> **WHAT IS REQUIRED**: The answer must consist of every line below that holds the word "would".

Source texts of formatted documents
+-------+
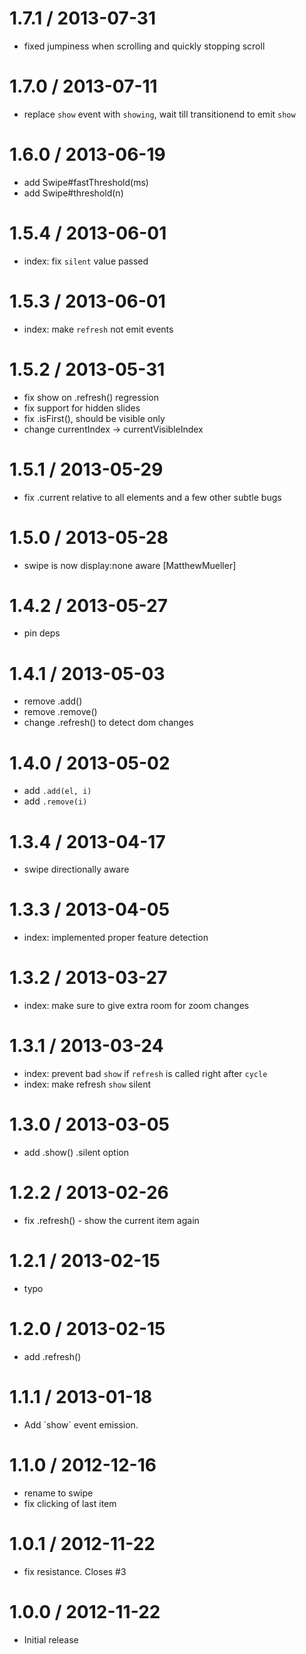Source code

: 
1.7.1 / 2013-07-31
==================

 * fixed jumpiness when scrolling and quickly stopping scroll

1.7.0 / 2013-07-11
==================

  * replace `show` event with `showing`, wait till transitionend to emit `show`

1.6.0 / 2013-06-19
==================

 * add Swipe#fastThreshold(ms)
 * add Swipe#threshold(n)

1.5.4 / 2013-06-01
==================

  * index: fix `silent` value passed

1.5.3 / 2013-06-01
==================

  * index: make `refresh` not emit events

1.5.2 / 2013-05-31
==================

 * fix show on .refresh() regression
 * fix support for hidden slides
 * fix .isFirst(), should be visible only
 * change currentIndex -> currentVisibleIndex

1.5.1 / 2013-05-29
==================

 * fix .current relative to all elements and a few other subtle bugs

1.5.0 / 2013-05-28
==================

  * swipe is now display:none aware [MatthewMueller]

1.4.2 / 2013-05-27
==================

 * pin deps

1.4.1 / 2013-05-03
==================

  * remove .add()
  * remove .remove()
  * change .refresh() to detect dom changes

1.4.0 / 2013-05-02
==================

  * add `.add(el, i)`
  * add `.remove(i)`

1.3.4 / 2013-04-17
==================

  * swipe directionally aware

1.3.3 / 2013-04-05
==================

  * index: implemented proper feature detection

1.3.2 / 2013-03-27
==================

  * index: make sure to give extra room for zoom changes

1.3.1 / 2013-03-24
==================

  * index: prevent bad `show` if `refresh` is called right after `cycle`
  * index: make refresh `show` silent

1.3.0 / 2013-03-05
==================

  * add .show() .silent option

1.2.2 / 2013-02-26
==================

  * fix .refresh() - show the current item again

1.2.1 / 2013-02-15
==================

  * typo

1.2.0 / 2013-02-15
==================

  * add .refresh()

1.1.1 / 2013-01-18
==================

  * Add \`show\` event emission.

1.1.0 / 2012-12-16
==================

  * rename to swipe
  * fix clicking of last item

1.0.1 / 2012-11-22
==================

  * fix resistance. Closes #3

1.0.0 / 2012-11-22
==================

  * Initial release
+-------+
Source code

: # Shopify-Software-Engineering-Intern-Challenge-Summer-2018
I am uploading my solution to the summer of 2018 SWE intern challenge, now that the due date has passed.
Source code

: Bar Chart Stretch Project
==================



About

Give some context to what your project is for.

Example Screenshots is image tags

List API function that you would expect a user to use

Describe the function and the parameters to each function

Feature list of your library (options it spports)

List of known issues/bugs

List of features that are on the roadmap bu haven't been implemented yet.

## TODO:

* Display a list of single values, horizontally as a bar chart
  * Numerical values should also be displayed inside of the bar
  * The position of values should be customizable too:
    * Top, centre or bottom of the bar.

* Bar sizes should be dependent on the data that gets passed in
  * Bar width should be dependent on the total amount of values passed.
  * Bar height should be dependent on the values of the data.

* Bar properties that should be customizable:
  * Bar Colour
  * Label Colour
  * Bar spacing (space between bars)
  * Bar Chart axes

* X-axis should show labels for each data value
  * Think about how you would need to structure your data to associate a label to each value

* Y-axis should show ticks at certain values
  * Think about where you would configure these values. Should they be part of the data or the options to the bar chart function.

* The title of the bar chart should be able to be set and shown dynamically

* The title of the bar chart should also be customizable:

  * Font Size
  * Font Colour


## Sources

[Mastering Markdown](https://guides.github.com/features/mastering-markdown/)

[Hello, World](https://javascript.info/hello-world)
+-------+
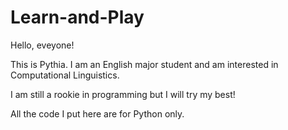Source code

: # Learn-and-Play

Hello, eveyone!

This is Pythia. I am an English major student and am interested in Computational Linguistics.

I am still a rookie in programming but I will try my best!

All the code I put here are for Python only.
+-------+
> **ANSWER FOR THIS EXERCISE**:
List API function that you would expect a user to use
  * Think about how you would need to structure your data to associate a label to each value
  * Think about where you would configure these values. Should they be part of the data or the options to the bar chart function.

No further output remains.